I do believe that the readers of this and similar blogs constitute some sort of subcommunity, particularly those who comment. But I don't see how anyone can suggest that we are in the same Jblogger community as the readers of, for example, a kosher cooking blog (not that there is anything wrong with kosher cooking; I live off of it!). The extended Hirhurim community is a subset of the Torah community that, rather than operate in a shul or yeshiva, operates on a blog (or set of blogs). And there are multiple Jewish blogging subsets of real life communities that people can join. In fact, one of the beauties of blogging is that it allows outsiders a view into different communities via this new medium.

There are definitely some things that people using the same medium can learn from each other on technical issues, and some shared experiences. Additionally, there are people who use the same medium and become friends because of those shared experiences. But that doesn't automatically put us in a shared community. The fact that I'm Jewish and write a blog and he's Jewish and writes a blog does not automatically make us part of some Jewish blogging community any more than my being Jewish and taking pictures with a digital camera and his being Jewish and taking pictures with a digital camera puts us in the J-digital-picture community.
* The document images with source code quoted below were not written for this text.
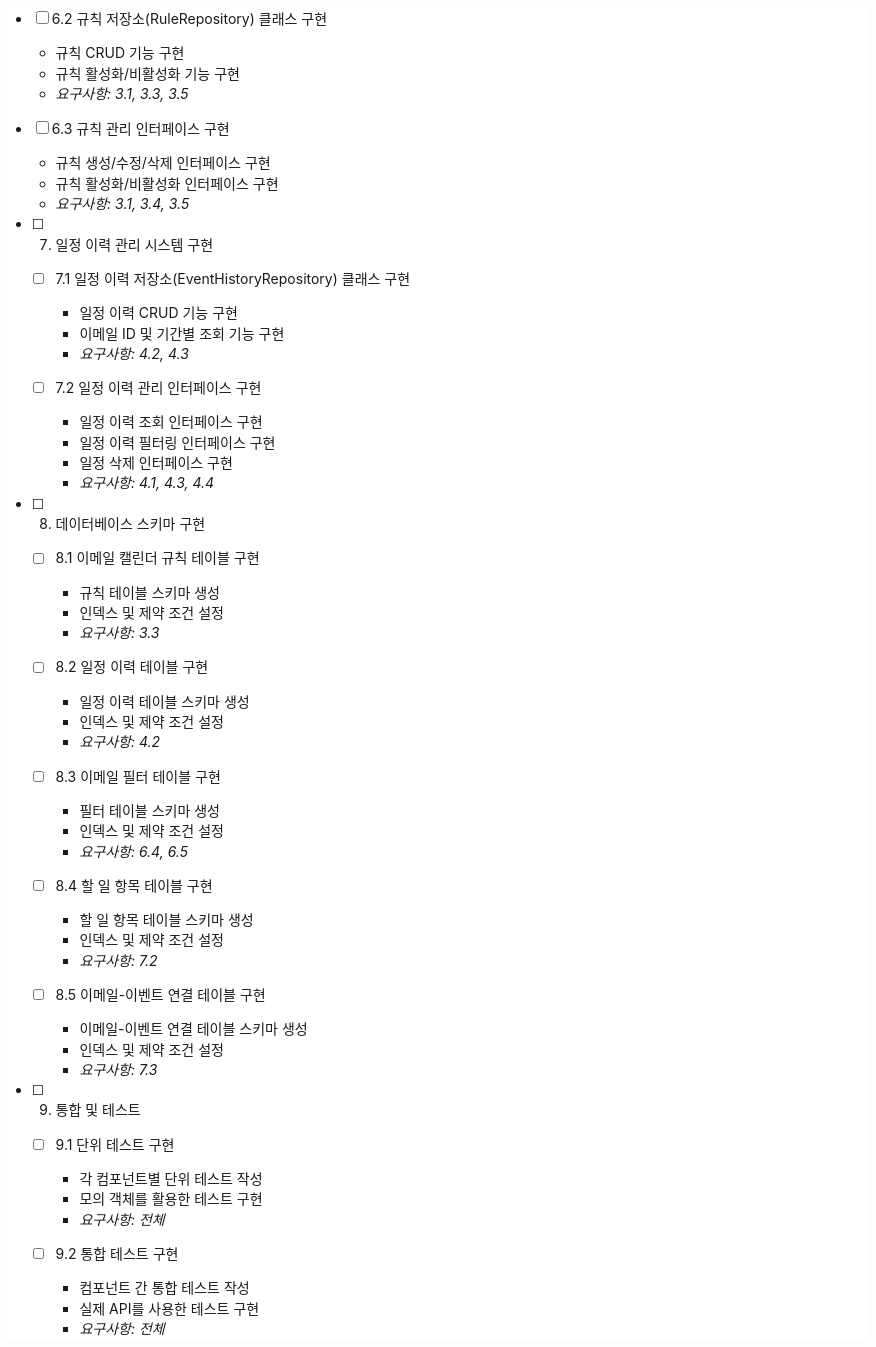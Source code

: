   - [ ] 6.2 규칙 저장소(RuleRepository) 클래스 구현
    - 규칙 CRUD 기능 구현
    - 규칙 활성화/비활성화 기능 구현
    - _요구사항: 3.1, 3.3, 3.5_
  
  - [ ] 6.3 규칙 관리 인터페이스 구현
    - 규칙 생성/수정/삭제 인터페이스 구현
    - 규칙 활성화/비활성화 인터페이스 구현
    - _요구사항: 3.1, 3.4, 3.5_

- [ ] 7. 일정 이력 관리 시스템 구현
  - [ ] 7.1 일정 이력 저장소(EventHistoryRepository) 클래스 구현
    - 일정 이력 CRUD 기능 구현
    - 이메일 ID 및 기간별 조회 기능 구현
    - _요구사항: 4.2, 4.3_
  
  - [ ] 7.2 일정 이력 관리 인터페이스 구현
    - 일정 이력 조회 인터페이스 구현
    - 일정 이력 필터링 인터페이스 구현
    - 일정 삭제 인터페이스 구현
    - _요구사항: 4.1, 4.3, 4.4_

- [ ] 8. 데이터베이스 스키마 구현
  - [ ] 8.1 이메일 캘린더 규칙 테이블 구현
    - 규칙 테이블 스키마 생성
    - 인덱스 및 제약 조건 설정
    - _요구사항: 3.3_
  
  - [ ] 8.2 일정 이력 테이블 구현
    - 일정 이력 테이블 스키마 생성
    - 인덱스 및 제약 조건 설정
    - _요구사항: 4.2_
  
  - [ ] 8.3 이메일 필터 테이블 구현
    - 필터 테이블 스키마 생성
    - 인덱스 및 제약 조건 설정
    - _요구사항: 6.4, 6.5_
  
  - [ ] 8.4 할 일 항목 테이블 구현
    - 할 일 항목 테이블 스키마 생성
    - 인덱스 및 제약 조건 설정
    - _요구사항: 7.2_
  
  - [ ] 8.5 이메일-이벤트 연결 테이블 구현
    - 이메일-이벤트 연결 테이블 스키마 생성
    - 인덱스 및 제약 조건 설정
    - _요구사항: 7.3_

- [ ] 9. 통합 및 테스트
  - [ ] 9.1 단위 테스트 구현
    - 각 컴포넌트별 단위 테스트 작성
    - 모의 객체를 활용한 테스트 구현
    - _요구사항: 전체_
  
  - [ ] 9.2 통합 테스트 구현
    - 컴포넌트 간 통합 테스트 작성
    - 실제 API를 사용한 테스트 구현
    - _요구사항: 전체_
  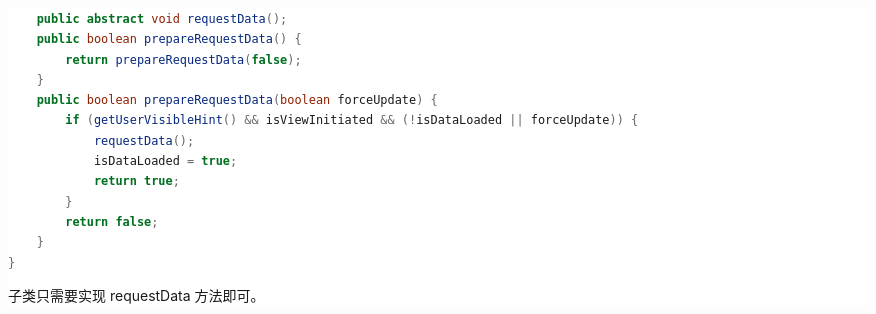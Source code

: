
 ```java
    public abstract void requestData();
    public boolean prepareRequestData() {
        return prepareRequestData(false);
    }
    public boolean prepareRequestData(boolean forceUpdate) {
        if (getUserVisibleHint() && isViewInitiated && (!isDataLoaded || forceUpdate)) {
            requestData();
            isDataLoaded = true;
            return true;
        }
        return false;
    }
}
```
子类只需要实现 requestData 方法即可。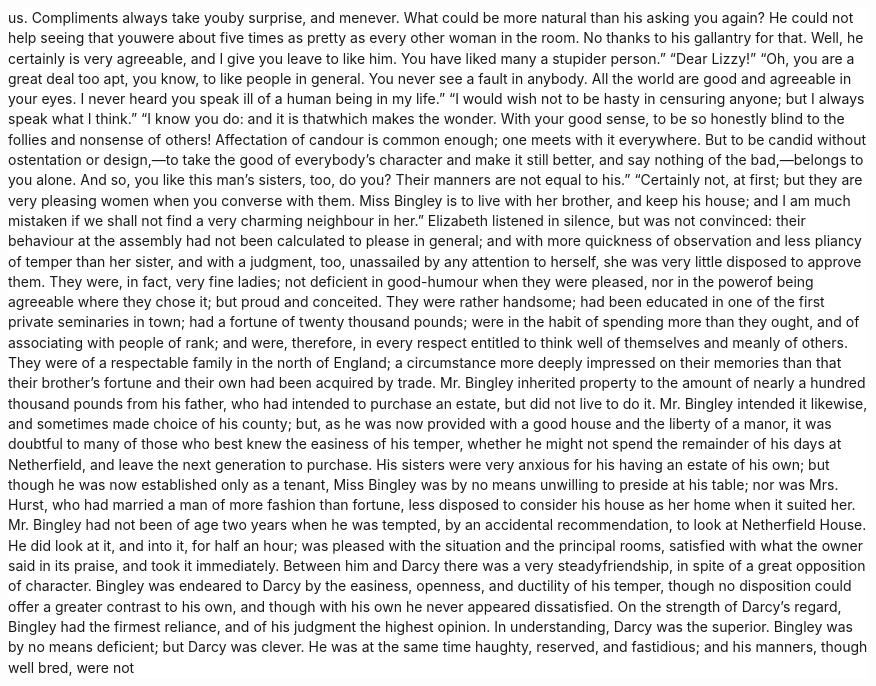 us. Compliments always take youby surprise, and menever. What
could be more natural than his asking you again? He could not help
seeing that youwere about five times as pretty as every other woman in
the room. No thanks to his gallantry for that. Well, he certainly is
very agreeable, and I give you leave to like him. You have liked many a
stupider person.”
“Dear Lizzy!”
“Oh, you are a great deal too apt, you know, to like people in general.
You never see a fault in anybody. All the world are good and agreeable
in your eyes. I never heard you speak ill of a human being in my life.”
“I would wish not to be hasty in censuring anyone; but I always speak
what I think.”
“I know you do: and it is thatwhich makes the wonder. With your
good sense, to be so honestly blind to the follies and nonsense of
others! Affectation of candour is common enough; one meets with it
everywhere. But to be candid without ostentation or design,—to take the
good of everybody’s character and make it still better, and say nothing
of the bad,—belongs to you alone. And so, you like this man’s sisters,
too, do you? Their manners are not equal to his.”
“Certainly not, at first; but they are very pleasing women when you
converse with them. Miss Bingley is to live with her brother, and keep
his house; and I am much mistaken if we shall not find a very charming
neighbour in her.”
Elizabeth listened in silence, but was not convinced: their behaviour at
the assembly had not been calculated to please in general; and with more
quickness of observation and less pliancy of temper than her sister, and
with a judgment, too, unassailed by any attention to herself, she was
very little disposed to approve them. They were, in fact, very fine
ladies; not deficient in good-humour when they were pleased, nor in the
powerof being agreeable where they chose it; but proud and conceited.
They were rather handsome; had been educated in one of the first private
seminaries in town; had a fortune of twenty thousand pounds; were in the
habit of spending more than they ought, and of associating with people
of rank; and were, therefore, in every respect entitled to think well of
themselves and meanly of others. They were of a respectable family in
the north of England; a circumstance more deeply impressed on their
memories than that their brother’s fortune and their own had been
acquired by trade.
Mr. Bingley inherited property to the amount of nearly a hundred
thousand pounds from his father, who had intended to purchase an estate,
but did not live to do it. Mr. Bingley intended it likewise, and
sometimes made choice of his county; but, as he was now provided with a
good house and the liberty of a manor, it was doubtful to many of those
who best knew the easiness of his temper, whether he might not spend the
remainder of his days at Netherfield, and leave the next generation to
purchase.
His sisters were very anxious for his having an estate of his own; but
though he was now established only as a tenant, Miss Bingley was by no
means unwilling to preside at his table; nor was Mrs. Hurst, who had
married a man of more fashion than fortune, less disposed to consider
his house as her home when it suited her. Mr. Bingley had not been of
age two years when he was tempted, by an accidental recommendation, to
look at Netherfield House. He did look at it, and into it, for half an
hour; was pleased with the situation and the principal rooms, satisfied
with what the owner said in its praise, and took it immediately.
Between him and Darcy there was a very steadyfriendship, in spite of a
great opposition of character. Bingley was endeared to Darcy by the
easiness, openness, and ductility of his temper, though no disposition
could offer a greater contrast to his own, and though with his own he
never appeared dissatisfied. On the strength of Darcy’s regard, Bingley
had the firmest reliance, and of his judgment the highest opinion. In
understanding, Darcy was the superior. Bingley was by no means
deficient; but Darcy was clever. He was at the same time haughty,
reserved, and fastidious; and his manners, though well bred, were not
And, finally, I believe that I have a responsibility to my readers not to send them to websites that they don't want to see. Believe it or not, there are many people with different sensibilities than the majority of Jewish bloggers. Whenever I send readers to a newspaper website that has a picture of a scantily clad woman, I get polite e-mails asking that I be more careful to avoid that in the future. When I link to a blog, I sometimes receive feedback from readers who have skimmed through that blog and have been offended by it. There seems to be an implication of approval from linking. One blogger recently put on the back of his newly published book a blurb from me saying that he has an interesting post on a particular subject, despite there being no question that I disapprove of most of what goes on at the blog and presumably in the book (although I haven't read the book -- the blogger has graciously agreed to remove my blurb from future copies). That is why I try to limit my links to other blogs.

The simple fact is that my interests do not include most of what goes on in the Jewish blogosphere. While I try to be aware of what goes on in the world, I don't have time to follow everything closely. Am I a bad guy because I don't knit and am not interested in blogs about knitting? And blogs with random content are, well, random.

I spent a considerable amount of time with David Bogner over the past week or two and enjoyed his company greatly, even when he scared the daylights out of me by carrying a gun. But I can't recall if I had ever seen his blog before, maybe I did a few years ago. It's not because he's a bad writer or a boring person; he definitely is neither. We just talk about very different things and his posts have never popped up on my radar screen. I once put in a bunch of blogs on Bloglines and that's what I read (with an occasional change to the list), and even then I skip a lot of posts that seem too long or outside of my range of interests. There are simply too many blogs to read all of them. Would I like to be in the same community as David Bogner and Batya Medad? We already are, as Jews and as human beings. I've added Treppenwitz to my Bloglines list but other than that, I don't feel a need to read all 1,500+ Jewish blogs.

So, why did I go to the convention if I don't consider myself part of a Jewish bloggers community? 1) Because I got a free ticket, 2) I was curious to meet certain people with whom I've conversed online (including Batya's husband, Yisrael), and 3) I considered it a technical conference where I could learn and contribute.